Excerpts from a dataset

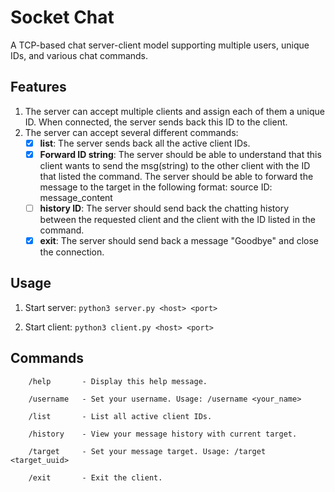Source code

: # Socket Chat

A TCP-based chat server-client model supporting multiple users, unique IDs, and various chat commands.

## Features

1. The server can accept multiple clients and assign each of them a unique ID. When connected, the
   server sends back this ID to the client.
2. The server can accept several different commands:
   - [x] **list**: The server sends back all the active client IDs.
   - [x] **Forward ID string**: The server should be able to understand that this client wants to send
         the msg(string) to the other client with the ID that listed the command. The server should
         be able to forward the message to the target in the following format: source ID:
         message_content
   - [ ] **history ID**: The server should send back the chatting history between the requested client
         and the client with the ID listed in the command.
   - [x] **exit**: The server should send back a message "Goodbye" and close the connection.

## Usage

1. Start server:
   `python3 server.py <host> <port>`

2. Start client:
   `python3 client.py <host> <port>`

## Commands

        /help       - Display this help message.

        /username   - Set your username. Usage: /username <your_name>

        /list       - List all active client IDs.

        /history    - View your message history with current target.

        /target     - Set your message target. Usage: /target <target_uuid>

        /exit       - Exit the client.
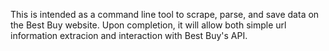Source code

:This is intended as a command line tool to scrape, parse, and save data on the Best Buy website. Upon completion, it will allow both simple url information extracion and interaction with Best Buy's API.
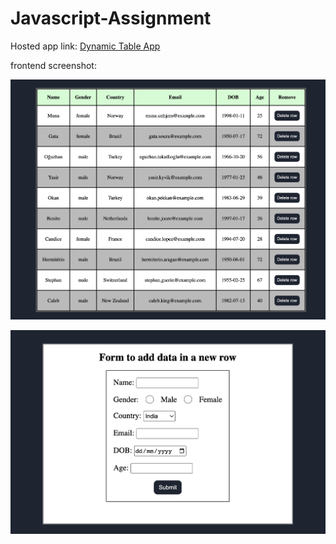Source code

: # Javascript-Assignment

Hosted app link: [Dynamic Table App](https://tanu-dynamic-table-app.netlify.app/)

frontend screenshot:

![1677162279370](image/README/1677162279370.png)

![1677162321903](image/README/1677162321903.png)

WHAT TO PRODUCE: For the lines above, output exactly those from the line containing "- [ ] **history" through the line containing "Usage: /username <your_name>", and skip the others.

EXERCISE SOLUTION:
   - [ ] **history ID**: The server should send back the chatting history between the requested client
         and the client with the ID listed in the command.
   - [x] **exit**: The server should send back a message "Goodbye" and close the connection.

## Usage

1. Start server:
   `python3 server.py <host> <port>`

2. Start client:
   `python3 client.py <host> <port>`

## Commands

        /help       - Display this help message.

        /username   - Set your username. Usage: /username <your_name>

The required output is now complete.